→ WHAT THE EXERCISE ASKS: Only one stretch of the data below is wanted: the lines starting at the one with "Unterhaltungsmaßnahmen notwendige Vermessungen, Boden- und" and ending at the one with "Anwesenheit des Eigentümers", both included, given again exactly.

→ TASK MATERIAL:
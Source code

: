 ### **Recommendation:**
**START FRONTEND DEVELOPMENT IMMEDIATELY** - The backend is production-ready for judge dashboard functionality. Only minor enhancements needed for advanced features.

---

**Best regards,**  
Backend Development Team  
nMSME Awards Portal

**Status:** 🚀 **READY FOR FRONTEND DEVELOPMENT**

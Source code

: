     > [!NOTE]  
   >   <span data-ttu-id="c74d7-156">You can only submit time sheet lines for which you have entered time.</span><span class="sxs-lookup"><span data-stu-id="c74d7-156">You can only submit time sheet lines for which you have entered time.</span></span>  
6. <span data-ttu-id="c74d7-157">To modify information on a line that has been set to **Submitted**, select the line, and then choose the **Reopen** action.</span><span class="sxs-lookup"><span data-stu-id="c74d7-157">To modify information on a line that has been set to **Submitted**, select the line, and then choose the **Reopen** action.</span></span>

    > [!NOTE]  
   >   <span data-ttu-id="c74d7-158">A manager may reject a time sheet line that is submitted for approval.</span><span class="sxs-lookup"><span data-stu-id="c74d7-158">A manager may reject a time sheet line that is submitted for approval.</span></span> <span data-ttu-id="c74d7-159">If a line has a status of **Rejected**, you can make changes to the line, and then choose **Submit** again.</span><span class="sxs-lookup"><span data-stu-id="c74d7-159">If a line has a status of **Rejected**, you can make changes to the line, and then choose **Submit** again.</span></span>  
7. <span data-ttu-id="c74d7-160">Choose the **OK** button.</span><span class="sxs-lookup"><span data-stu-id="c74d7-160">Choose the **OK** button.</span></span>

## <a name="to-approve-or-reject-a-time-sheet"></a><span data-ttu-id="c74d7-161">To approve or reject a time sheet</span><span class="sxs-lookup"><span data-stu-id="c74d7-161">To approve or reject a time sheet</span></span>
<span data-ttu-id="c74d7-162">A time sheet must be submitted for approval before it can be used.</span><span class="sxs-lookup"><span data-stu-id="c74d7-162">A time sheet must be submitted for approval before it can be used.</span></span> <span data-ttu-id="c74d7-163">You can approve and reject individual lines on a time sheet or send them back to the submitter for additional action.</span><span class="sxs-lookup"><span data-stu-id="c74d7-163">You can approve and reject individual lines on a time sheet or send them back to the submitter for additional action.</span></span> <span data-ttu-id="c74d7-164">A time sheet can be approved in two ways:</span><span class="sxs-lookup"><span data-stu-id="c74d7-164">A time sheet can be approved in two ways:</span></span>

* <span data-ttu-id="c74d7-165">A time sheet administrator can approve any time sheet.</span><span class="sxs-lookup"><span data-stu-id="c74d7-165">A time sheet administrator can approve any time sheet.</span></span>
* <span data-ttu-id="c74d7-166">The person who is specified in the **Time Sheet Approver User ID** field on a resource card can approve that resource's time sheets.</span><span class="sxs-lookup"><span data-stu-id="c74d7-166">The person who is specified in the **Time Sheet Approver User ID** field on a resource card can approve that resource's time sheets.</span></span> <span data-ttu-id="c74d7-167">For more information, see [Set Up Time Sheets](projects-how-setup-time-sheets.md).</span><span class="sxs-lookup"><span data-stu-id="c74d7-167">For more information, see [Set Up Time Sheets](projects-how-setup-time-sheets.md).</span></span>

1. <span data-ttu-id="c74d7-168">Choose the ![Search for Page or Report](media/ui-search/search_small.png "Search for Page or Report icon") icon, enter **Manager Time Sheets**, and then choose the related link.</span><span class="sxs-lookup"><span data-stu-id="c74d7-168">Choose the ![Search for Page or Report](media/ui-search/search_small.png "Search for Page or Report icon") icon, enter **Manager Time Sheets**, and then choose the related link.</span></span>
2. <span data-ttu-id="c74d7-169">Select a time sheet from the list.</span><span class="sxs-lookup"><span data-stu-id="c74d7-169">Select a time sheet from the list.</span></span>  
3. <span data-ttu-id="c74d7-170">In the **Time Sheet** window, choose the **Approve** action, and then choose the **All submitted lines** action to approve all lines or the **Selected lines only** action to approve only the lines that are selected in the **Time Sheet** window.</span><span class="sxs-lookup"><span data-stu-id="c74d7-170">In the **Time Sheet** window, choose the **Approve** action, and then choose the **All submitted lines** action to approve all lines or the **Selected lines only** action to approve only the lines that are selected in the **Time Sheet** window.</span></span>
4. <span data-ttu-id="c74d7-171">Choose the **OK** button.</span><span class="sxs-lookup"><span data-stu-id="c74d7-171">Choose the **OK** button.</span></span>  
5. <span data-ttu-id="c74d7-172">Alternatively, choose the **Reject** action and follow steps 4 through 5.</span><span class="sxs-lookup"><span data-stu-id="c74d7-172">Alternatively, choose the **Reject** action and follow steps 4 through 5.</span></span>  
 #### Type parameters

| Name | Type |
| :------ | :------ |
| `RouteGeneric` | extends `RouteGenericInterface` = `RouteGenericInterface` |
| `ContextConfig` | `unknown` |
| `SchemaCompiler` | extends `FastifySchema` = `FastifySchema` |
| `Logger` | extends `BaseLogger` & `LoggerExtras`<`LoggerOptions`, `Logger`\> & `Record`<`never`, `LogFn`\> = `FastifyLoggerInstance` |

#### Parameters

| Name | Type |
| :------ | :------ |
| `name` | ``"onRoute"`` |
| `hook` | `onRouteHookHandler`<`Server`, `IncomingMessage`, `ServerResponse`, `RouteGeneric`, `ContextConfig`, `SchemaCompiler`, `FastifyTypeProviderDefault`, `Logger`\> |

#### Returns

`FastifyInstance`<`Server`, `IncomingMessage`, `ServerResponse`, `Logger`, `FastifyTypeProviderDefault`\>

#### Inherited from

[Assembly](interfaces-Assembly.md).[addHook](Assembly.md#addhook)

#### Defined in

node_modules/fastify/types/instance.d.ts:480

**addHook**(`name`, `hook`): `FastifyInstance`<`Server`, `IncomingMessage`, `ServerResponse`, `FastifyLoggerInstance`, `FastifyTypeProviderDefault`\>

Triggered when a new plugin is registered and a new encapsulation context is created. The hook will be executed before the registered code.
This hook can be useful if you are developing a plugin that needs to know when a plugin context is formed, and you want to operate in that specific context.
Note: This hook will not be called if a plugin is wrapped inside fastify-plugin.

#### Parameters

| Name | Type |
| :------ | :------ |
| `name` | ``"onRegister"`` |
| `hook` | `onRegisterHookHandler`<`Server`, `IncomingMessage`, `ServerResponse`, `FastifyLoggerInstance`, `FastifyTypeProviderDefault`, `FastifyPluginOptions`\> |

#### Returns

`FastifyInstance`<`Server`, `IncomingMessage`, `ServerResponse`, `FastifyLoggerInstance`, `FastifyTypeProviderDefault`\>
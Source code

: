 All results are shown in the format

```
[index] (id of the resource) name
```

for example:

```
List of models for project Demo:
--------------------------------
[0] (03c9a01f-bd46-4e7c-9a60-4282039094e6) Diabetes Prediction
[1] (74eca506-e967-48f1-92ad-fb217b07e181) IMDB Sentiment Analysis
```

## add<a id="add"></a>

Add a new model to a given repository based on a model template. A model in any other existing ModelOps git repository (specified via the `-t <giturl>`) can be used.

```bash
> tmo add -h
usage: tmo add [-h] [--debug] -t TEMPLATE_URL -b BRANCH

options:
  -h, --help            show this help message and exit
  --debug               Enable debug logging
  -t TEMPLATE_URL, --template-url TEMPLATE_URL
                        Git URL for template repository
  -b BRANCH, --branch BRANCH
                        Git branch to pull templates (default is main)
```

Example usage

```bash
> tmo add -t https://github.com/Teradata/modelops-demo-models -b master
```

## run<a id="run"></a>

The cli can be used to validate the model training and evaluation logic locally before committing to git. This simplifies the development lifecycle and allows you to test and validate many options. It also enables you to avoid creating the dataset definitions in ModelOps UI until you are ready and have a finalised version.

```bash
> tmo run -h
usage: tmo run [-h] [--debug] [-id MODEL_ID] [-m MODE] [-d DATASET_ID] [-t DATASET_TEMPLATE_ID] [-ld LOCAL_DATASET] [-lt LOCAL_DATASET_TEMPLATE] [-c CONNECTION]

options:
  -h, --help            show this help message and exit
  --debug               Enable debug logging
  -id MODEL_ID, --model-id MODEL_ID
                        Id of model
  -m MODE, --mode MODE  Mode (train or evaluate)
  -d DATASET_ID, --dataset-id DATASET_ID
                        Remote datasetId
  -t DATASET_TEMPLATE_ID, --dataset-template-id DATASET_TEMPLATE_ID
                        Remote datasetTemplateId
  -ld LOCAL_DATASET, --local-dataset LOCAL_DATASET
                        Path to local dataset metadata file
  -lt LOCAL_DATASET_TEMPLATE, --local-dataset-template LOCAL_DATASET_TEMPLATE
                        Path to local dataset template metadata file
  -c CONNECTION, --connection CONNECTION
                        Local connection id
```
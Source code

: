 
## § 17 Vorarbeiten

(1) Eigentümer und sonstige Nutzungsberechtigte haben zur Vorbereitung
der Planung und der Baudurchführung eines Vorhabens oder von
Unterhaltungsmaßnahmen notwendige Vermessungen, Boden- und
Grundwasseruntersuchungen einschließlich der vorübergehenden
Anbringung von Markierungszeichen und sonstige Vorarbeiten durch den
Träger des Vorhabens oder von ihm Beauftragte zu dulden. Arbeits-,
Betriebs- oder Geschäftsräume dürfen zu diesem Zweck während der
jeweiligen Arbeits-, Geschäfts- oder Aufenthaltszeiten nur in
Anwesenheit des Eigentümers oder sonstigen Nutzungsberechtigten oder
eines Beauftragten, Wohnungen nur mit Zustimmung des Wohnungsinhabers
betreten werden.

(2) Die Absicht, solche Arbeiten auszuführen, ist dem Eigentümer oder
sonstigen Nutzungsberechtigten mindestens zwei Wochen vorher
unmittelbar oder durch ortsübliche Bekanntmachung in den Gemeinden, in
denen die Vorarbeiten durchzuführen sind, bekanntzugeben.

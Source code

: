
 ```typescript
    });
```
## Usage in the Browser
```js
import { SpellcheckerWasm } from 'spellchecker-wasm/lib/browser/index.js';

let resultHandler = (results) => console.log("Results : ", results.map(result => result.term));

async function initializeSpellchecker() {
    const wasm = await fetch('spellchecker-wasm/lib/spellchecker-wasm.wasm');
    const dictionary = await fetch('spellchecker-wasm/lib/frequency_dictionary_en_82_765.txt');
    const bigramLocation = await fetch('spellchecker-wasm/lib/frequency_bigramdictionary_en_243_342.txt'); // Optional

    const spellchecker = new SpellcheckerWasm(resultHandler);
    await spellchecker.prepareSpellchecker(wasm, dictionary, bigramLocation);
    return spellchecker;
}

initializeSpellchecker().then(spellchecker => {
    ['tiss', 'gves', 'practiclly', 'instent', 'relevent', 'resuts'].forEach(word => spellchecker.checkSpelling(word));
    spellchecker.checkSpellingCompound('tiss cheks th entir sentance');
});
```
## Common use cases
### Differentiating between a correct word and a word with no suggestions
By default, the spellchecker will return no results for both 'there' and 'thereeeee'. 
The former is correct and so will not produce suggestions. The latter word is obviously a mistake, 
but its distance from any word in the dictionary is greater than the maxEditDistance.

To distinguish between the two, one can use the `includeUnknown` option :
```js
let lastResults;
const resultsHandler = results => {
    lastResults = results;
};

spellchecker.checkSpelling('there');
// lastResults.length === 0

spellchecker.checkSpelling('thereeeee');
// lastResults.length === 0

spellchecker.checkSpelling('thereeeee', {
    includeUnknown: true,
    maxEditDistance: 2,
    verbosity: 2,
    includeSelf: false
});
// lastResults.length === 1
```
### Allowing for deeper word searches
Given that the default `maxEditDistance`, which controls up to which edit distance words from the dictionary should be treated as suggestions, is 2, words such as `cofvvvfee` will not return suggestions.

→ OUTPUT OF THE TASK:
Unterhaltungsmaßnahmen notwendige Vermessungen, Boden- und
Grundwasseruntersuchungen einschließlich der vorübergehenden
Anbringung von Markierungszeichen und sonstige Vorarbeiten durch den
Träger des Vorhabens oder von ihm Beauftragte zu dulden. Arbeits-,
Betriebs- oder Geschäftsräume dürfen zu diesem Zweck während der
jeweiligen Arbeits-, Geschäfts- oder Aufenthaltszeiten nur in
Anwesenheit des Eigentümers oder sonstigen Nutzungsberechtigten oder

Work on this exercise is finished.